START GIVEN ENTRIES

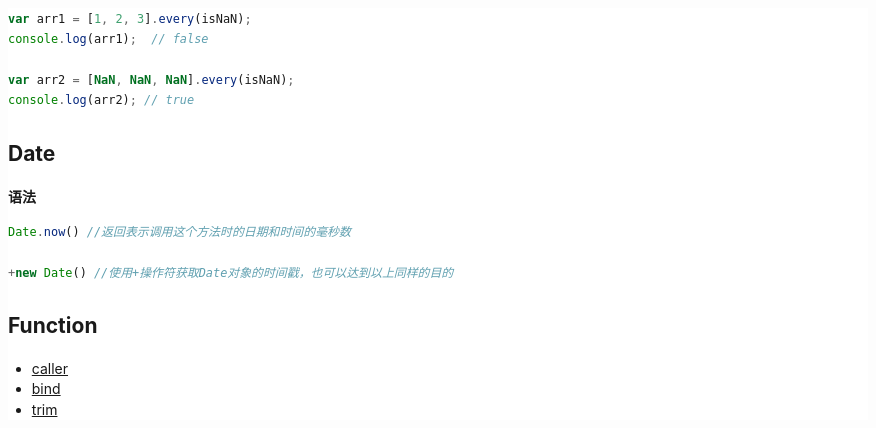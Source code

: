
 ```js
var arr1 = [1, 2, 3].every(isNaN);
console.log(arr1);  // false

var arr2 = [NaN, NaN, NaN].every(isNaN);
console.log(arr2); // true
```

## Date

**语法**

```js
Date.now() //返回表示调用这个方法时的日期和时间的毫秒数

+new Date() //使用+操作符获取Date对象的时间戳，也可以达到以上同样的目的
```

## Function

 * [caller](#caller)
 * [bind](#bind)
 * [trim](#trim)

END GIVEN ENTRIES

* EXERCISE DESCRIPTION: Repeat the data above exactly, images excluded.

* EXPECTED OUTPUT:
Source code

:
 ```js
var arr1 = [1, 2, 3].every(isNaN);
console.log(arr1);  // false

var arr2 = [NaN, NaN, NaN].every(isNaN);
console.log(arr2); // true
```

## Date

**语法**

```js
Date.now() //返回表示调用这个方法时的日期和时间的毫秒数

+new Date() //使用+操作符获取Date对象的时间戳，也可以达到以上同样的目的
```

## Function

 * [caller](#caller)
 * [bind](#bind)
 * [trim](#trim)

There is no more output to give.